Let me whisper them here, then so I can then let them go and welcome the New Year with all that it will bring.
This year I wish for LESS:
- Less stuff
- Less chaos
- Less worry & sadness
- Less noise
- Less weight
- Less drama
- Less inner monologue and self critique
- Less fear
- Less rushing
- Less conflict
And in the place of the things that leave I wish for this to fill the void:
- More community
- More stillness
- More laughter
- More music
- More health
- More silliness
- More silence
- More love
- More long walks
- More connection
May your 2008 be blessed and beautiful–perfect in every imperfect way.
Happy New Year!
Late December 31st I sat in the room that is now my office and started to clean out a closet. I had meant to throw most of the clutter out. I thought there was nothing there worth keeping.

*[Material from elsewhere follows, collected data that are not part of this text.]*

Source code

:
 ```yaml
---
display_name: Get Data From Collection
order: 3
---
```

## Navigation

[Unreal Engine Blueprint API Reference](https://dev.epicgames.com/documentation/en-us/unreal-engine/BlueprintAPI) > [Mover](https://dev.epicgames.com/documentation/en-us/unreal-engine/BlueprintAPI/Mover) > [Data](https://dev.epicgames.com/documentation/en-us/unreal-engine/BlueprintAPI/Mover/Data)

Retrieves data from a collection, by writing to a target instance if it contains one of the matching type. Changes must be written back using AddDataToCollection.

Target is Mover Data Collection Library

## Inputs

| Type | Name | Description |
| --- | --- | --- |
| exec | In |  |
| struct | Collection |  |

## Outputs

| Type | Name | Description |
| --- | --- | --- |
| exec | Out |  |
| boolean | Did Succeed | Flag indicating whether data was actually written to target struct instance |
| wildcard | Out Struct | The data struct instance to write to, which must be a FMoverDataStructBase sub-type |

Instead I found a bit of magic inside. Piles of letters, beautifully written from an age before email, from friends like this one and this one. Three hours later, nothing I had intended to do was accomplished. But I read each and every word. I was embraced by love, by joy, by wisdom whispered to me across the years. It was exactly what I needed.
I have to admit the efficient little gremlin inside was urging me to put the letters aside and save them for a rainy day–to shove them back in the closet or in another one and to get the job done. But I decided not to listen. No, the closet never got cleaned. Instead I spent the entire afternoon literally surrounded by paper. And I am glad. Because of those letters I sparkled all afternoon. I still sparkle thinking about them.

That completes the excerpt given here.